Tag: ian hathaway
Amy and I are in Knoxville, Tennessee all week. We are with Ian Hathaway (my co-author of an upcoming book titled The Startup Community Way) finishing up the draft of the book.
My plan was to end the week with the Knoxville Marathon on Sunday (marathon #26) but I had a crummy long run on Saturday in Boulder and woke up this morning with a cold. While it could merely be pre-race hypochondria, I feel lethargic enough to consider downgrading to the half marathon. Plus, my resting HR is 60, vs. my normal low 50s, so it’s another indicator that I’m worn out and need to take care of myself. So, we will see.
Recently, Ian and Richard Florida did a large study that culminated in an extensive report on the Rise of the Global Startup City. In addition to the report, there’s a website with a digital story and a lot of data to play around with.
If this is a topic you are interested in, it’s worth spending some time reading all the links.
I’ve been in San Diego with Amy for a while but we are returning to Boulder in a week. San Diego has been great, but I miss my dogs, my friends, and the Colorado vibe.
When people ask me about the Colorado vibe, I often talk about GiveFirst. Soon there will be a book (by me) on this, but for now there’s an increasing amount of content on the web building up to explain it.
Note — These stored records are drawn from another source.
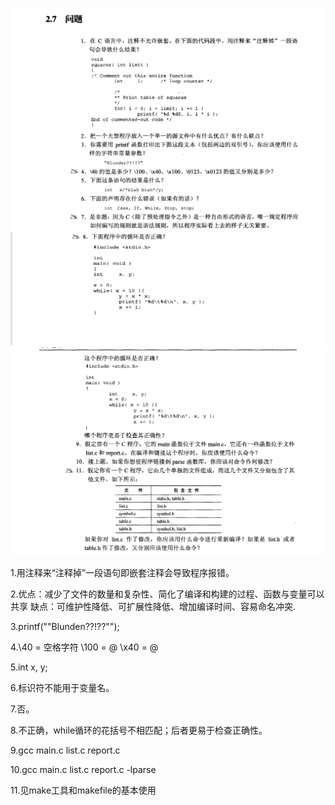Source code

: ![Alt text](image.png)
![Alt text](image-1.png)
![Alt text](image-2.png)

1.用注释来“注释掉”一段语句即嵌套注释会导致程序报错。

2.优点：减少了文件的数量和复杂性、简化了编译和构建的过程、函数与变量可以共享
  缺点：可维护性降低、可扩展性降低、增加编译时间、容易命名冲突.

3.printf("\"Blunden\?\?!??\"");

4.\40 = 空格字符 
  \100 = @
  \x40 = @

5.int x, y;

6.标识符不能用于变量名。

7.否。

8.不正确，while循环的花括号不相匹配；后者更易于检查正确性。

9.gcc main.c list.c report.c

10.gcc main.c list.c report.c -lparse

11.见make工具和makefile的基本使用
This article in the Colorado Sun – How Techstars’ “GiveFirst” mantra became a road map for the startup community in Colorado and beyond – was excellent and had numerous short examples of how GiveFirst works and influences a startup community.
Next up is a fun article by my co-author of Startup Communities Way (my new Startup Communities book – coming up mid-year 2019) Ian Hathaway. A few days ago he cranked out a post titled Colorado is for Founders. I love that phrase and he led off the post with this great tweet from Phil Weiser.
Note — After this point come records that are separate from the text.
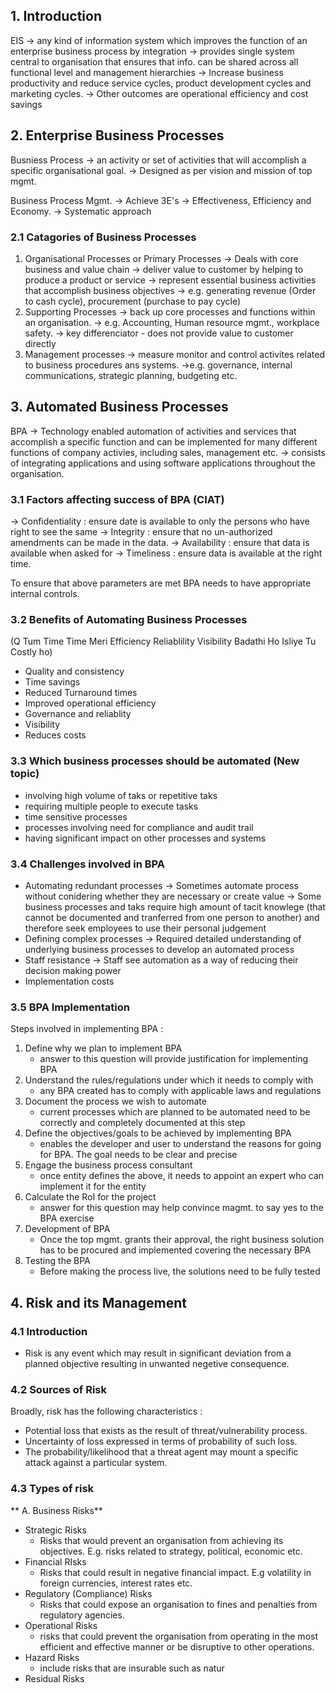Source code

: ## 1. Introduction 
EIS -> any kind of information system which improves the function of an enterprise business process by integration
-> provides single system central to organisation that ensures that info. can be shared across all functional level and management hierarchies 
-> Increase business productivity and reduce service cycles, product development cycles and marketing cycles.
-> Other outcomes are operational efficiency and cost savings

## 2. Enterprise Business Processes
Busniess Process -> an activity or set of activities that will accomplish a specific organisational goal.
-> Designed as per vision and mission of top mgmt.

Business Process Mgmt. -> Achieve 3E's -> Effectiveness, Efficiency and Economy.
-> Systematic approach 

### 2.1 Catagories of Business Processes 
1. Organisational Processes or Primary Processes
	-> Deals with core business and value chain 
	-> deliver value to customer by helping to produce a product or service 
	-> represent essential business activities that accomplish business objectives
	-> e.g. generating revenue (Order to cash cycle), procurement (purchase to pay            cycle)
2. Supporting Processes
	-> back up core processes and functions within an organisation.
	-> e.g. Accounting, Human resource mgmt., workplace safety.
	-> key differenciator - does not provide value to customer directly
3. Management processes
	-> measure monitor and control activites related to business procedures ans systems.
	->e.g. governance, internal communications, strategic planning, budgeting etc.
	

## 3. Automated Business Processes
BPA -> Technology enabled automation of activities and services that accomplish a specific function and can be implemented for many different functions of company activies, including sales, management etc.
-> consists of integrating applications and using software applications throughout the organisation.

### 3.1 Factors affecting success of BPA (CIAT)
-> Confidentiality : ensure date is available to only the persons who have right to see the same
-> Integrity : ensure that no un-authorized amendments can be made in the data.
-> Availability : ensure that data is available when asked for 
-> Timeliness : ensure data is available at the right time.

To ensure that above parameters are met BPA needs to have appropriate internal controls.

### 3.2 Benefits of Automating Business Processes 
(Q Tum Time Time Meri Efficiency Reliablility Visibility Badathi Ho Isliye Tu Costly ho)

- Quality and consistency 
- Time savings 
- Reduced Turnaround times 
- Improved operational efficiency 
- Governance and reliablity
- Visibility
- Reduces costs 

### 3.3 Which business processes should be automated (New topic)

- involving high volume of taks or repetitive taks 
- requiring multiple people to execute tasks 
- time sensitive processes 
- processes involving need for compliance and audit trail
- having significant impact on other processes and systems 

### 3.4 Challenges involved in BPA

- Automating redundant processes 
	-> Sometimes automate process without conidering whether they are necessary or create value
	-> Some business processes and taks require high amount of tacit knowlege (that cannot be documented and tranferred from one person to another) and therefore seek employees to use their personal judgement 
- Defining complex processes 
	-> Required detailed understanding of underlying business processes to develop an automated process
- Staff resistance 
	-> Staff see automation as a way of reducing their decision making power
- Implementation costs


### 3.5 BPA Implementation
Steps involved in implementing BPA :
1. Define why we plan to implement BPA 
	- answer to this question will provide justification for implementing BPA
2. Understand the rules/regulations under which it needs to comply with
	- any BPA created has to comply with applicable laws and regulations
3. Document the process we wish to automate
	- current processes which are planned to be automated need to be correctly and completely documented at this step
4. Define the objectives/goals to be achieved by implementing BPA
	- enables the developer and user to understand the reasons for going for BPA. The goal needs to be clear and precise
5. Engage the business process consultant
	- once entity defines the above, it needs to appoint an expert who can implement it for the entity
6. Calculate the RoI for the project
	- answer for this question may help convince magmt. to say yes to the BPA exercise
7. Development of BPA
	- Once the top mgmt. grants their approval, the right business solution has to be procured and implemented covering the necessary BPA
8. Testing the BPA
	- Before making the process live, the solutions need to be fully tested

## 4. Risk and its Management
### 4.1 Introduction
- Risk is any event which may result in significant deviation from a planned objective resulting in unwanted negetive consequence.

### 4.2 Sources of Risk
Broadly, risk has the following characteristics :
- Potential loss that exists as the result of threat/vulnerability process. 
- Uncertainty of loss expressed in terms of probability of such loss.
- The probability/likelihood that a threat agent may mount a specific attack against a particular system.

### 4.3 Types of risk

** A. Business Risks**

- Strategic Risks
	- Risks that would prevent an organisation from achieving its objectives. E.g. risks related to strategy, political, economic etc.
- Financial RIsks
	- Risks that could result in negative financial impact. E.g volatility in foreign currencies, interest rates etc.
- Regulatory (Compliance) Risks
	-  Risks that could expose an organisation to fines and penalties from regulatory agencies.
- Operational Risks
	- risks that could prevent the organisation from operating in the most efficient and effective manner or be disruptive to other operations.
- Hazard Risks
	- include risks that are insurable such as natur
- Residual Risks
— Phil Weiser (@pweiser) December 5, 2018
He goes on to explain Jared and Phil’s huge accomplishments and impacts around startups and the startup community. The punch line in the post is:
“By many measures, Colorado is the most entrepreneurial state in the country, a fact that I discovered in 2013 when studying high-technology business formation around the United States. I was struck by just how many places across the state had a high proportion of startup activity occurring—a finding that has been extended to looking across other types of high-growth entrepreneurship as well. Something special is happening there, and it has been for many years.”
I’ll end with the Holiday Gift Guide from Techstars. If you want to give someone you know the gift of something from a Techstars company this holiday season, here are the choices all in one place.
Happy Friday Colorado. See you in a week.
The hyperbolic headlines are once again accompanying the articles about Silicon Valley. A Sunday NY Times article titled Silicon Valley Is Over, Says Silicon Valley kicks off what I expect is another wave of this. It references a recent Wired article titled Everyone Hates Silicon Valley, Except Its Imitators,
Go read them all and then tune back in here. I’ll wait.
Buried deep within the NYT article is an admission. “Complaints about Silicon Valley insularity are as old as the Valley itself” followed by an anecdote about Jim Clark moving to Florida during the dotcom era. Blink twice if you don’t know who Jim Clark is; blink once if you downloaded Netscape from an FTP site somewhere when it was still called Mosiac. And, blink three times if you realize that Netscape is now owned by Oath, which is a subsidiary of Verizon, which is headquartered in New York, and is the merger of Bell Atlantic (Philadelphia), NYNEX (New York), and GTE (which, awesomely, bought BBN, created GTE Internetworking, spun it off as Genuity after the Bell Atlantic merger, which was then acquired out of bankruptcy by Level 3 (Broomfield, Colorado – adjacent to Boulder) which is now owned by CenturyLink (Louisiana)). Blink four times if you are still here and followed all of that. Kind of entertaining that Netscape led us to Monroe, Louisiana.
Now, go read Ian Hathaway’s post titled Silicon Valley is Not Over. He nails it.
Dan Primack waded in with a tweet.
The “Silicon Valley VCs moving to the Midwest” story is a bit like your friend saying after a vacation to a tropical island: “I might just quit my job and live there forever.”
It’s not happening.
— Dan Primack (@danprimack) March 5, 2018
It’s worth clicking through and reading the comment thread. It’s delightful.
Silicon Valley is not over. Over 100 years since its notional inception, it’s a fascinating and amazing ecosystem. But it’s also not the only place you can create technology companies. I’m sitting in a hotel in New York and, according to a recent article from Bloomberg, New York Will Never Be Silicon Valley. And It’s Good With That.
The real story is that you can create startups, and thriving startup communities anywhere. Imagine the NYT article was titled “In a Moment of Introspection, Silicon Valley VCs Realize That There Are Tech Startups Outside of Silicon Valley.” Nah – that wouldn’t get as many clicks.